Few dispute the quality of the science behind the team's reports: "It's great stuff, and we intend to use it," said Bob Lohn, regional administrator for NOAA Fisheries, the federal agency that oversees salmon recovery.
But at stake is a system that supports thousands of jobs, produces 100 million salmon and steelhead every year, and in some cases may be all that stands between a fish run and extinction. Nearly 75 percent of salmon caught in Puget Sound are reared in hatcheries; 90 percent of Columbia River salmon are hatchery-produced.
"It is the cash flow in a lot of our rural communities," said Jeff Koenings, director of the state Department of Fish and Wildlife.
In addition, hatcheries have been known to pose barriers to upstream fish migration, some actually suck wild fish in with intake valves, and others may release the wrong fish into a particular stretch of water. Often, there are political or economic arguments made for the status quo — even when it doesn't make sense scientifically.
"Too often, we've seen hatcheries that were resistant to change," said Don Campton, a fish geneticist with the U.S. Fish and Wildlife Service.
Previous recommendations from other scientists — such as monitoring the success of each hatchery — often went unheeded. But, Cairns said, "it's the first time you've ever had a group working this carefully and this systematically."

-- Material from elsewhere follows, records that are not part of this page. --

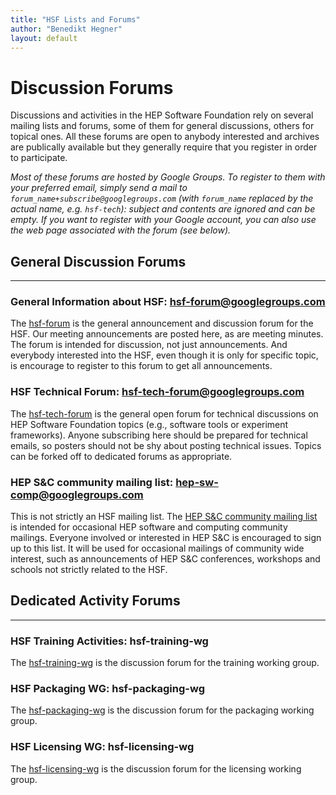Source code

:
```yaml
---
title: "HSF Lists and Forums"
author: "Benedikt Hegner"
layout: default
---
```


# Discussion Forums

Discussions and activities in the HEP Software Foundation rely on several mailing lists and forums, some of them for general discussions, others for topical ones. All these forums are open to anybody interested and archives are publically available but they generally require that you register in order to participate.

*Most of these forums are hosted by Google Groups. To register to them with your preferred email, simply send a mail to
`forum_name+subscribe@googlegroups.com` (with `forum_name` replaced by the actual name, e.g. `hsf-tech`): subject and contents 
are ignored and can be empty. If you want to register with your Google account, you can also use the web page associated with the forum
(see below).*


## General Discussion Forums
-----

### General Information about HSF: hsf-forum@googlegroups.com

The [hsf-forum](http://groups.google.com/d/forum/hsf-forum) is the general announcement and discussion forum for the HSF. Our meeting announcements are posted here, as are meeting minutes. The forum is intended for discussion, not just announcements. And everybody interested into the HSF, even though it is only for specific topic, is encourage to register to this forum to get all announcements. 

### HSF Technical Forum: hsf-tech-forum@googlegroups.com

The [hsf-tech-forum](https://groups.google.com/forum/#%21forum/hsf-tech-forum) is the general open forum for technical discussions on HEP Software Foundation topics (e.g., software tools or experiment frameworks). Anyone subscribing here should be prepared for technical emails, so posters should not be shy about posting technical issues. Topics can be forked off to dedicated forums as appropriate.

### HEP S&C community mailing list: hep-sw-comp@googlegroups.com

This is not strictly an HSF mailing list. The [HEP S&C community mailing list](http://groups.google.com/d/forum/hep-sw-comp) is intended for occasional HEP software and computing community mailings. Everyone involved or interested in HEP S&C is encouraged to sign up to this list. It will be used for occasional mailings of community wide interest, such as announcements of HEP S&C conferences, workshops and schools not strictly related to the HSF.


## Dedicated Activity Forums
-----

### HSF Training Activities: hsf-training-wg
The [hsf-training-wg](https://groups.google.com/forum/#%21forum/hsf-training-wg) is the discussion forum for the training working group.

### HSF Packaging WG: hsf-packaging-wg
The [hsf-packaging-wg](https://groups.google.com/forum/#%21forum/hsf-packaging-wg) is the discussion forum for the packaging working group.

### HSF Licensing WG: hsf-licensing-wg
The [hsf-licensing-wg](https://groups.google.com/forum/#%21forum/hsf-licensing-wg) is the discussion forum for the licensing working group.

Despite budget deficits in Congress, and a state swimming in red ink, this project hasn't lacked for money. Gov. Gary Locke yesterday said he'd requested $7 million over the next two years, and so far both the Democrat-led House and Republican-backed Senate budgets include the money.
But the hard decisions are yet to come. By 2004, the science panel will recommend ways to ensure its proposals are instituted by the various governments that run hatcheries. Those changes will take years and cost millions.
"Some will require closing a hatchery," Cairns said. "Some will require identifying new water sources, or physical changes to the hatcheries themselves. And there still is enormous uncertainty."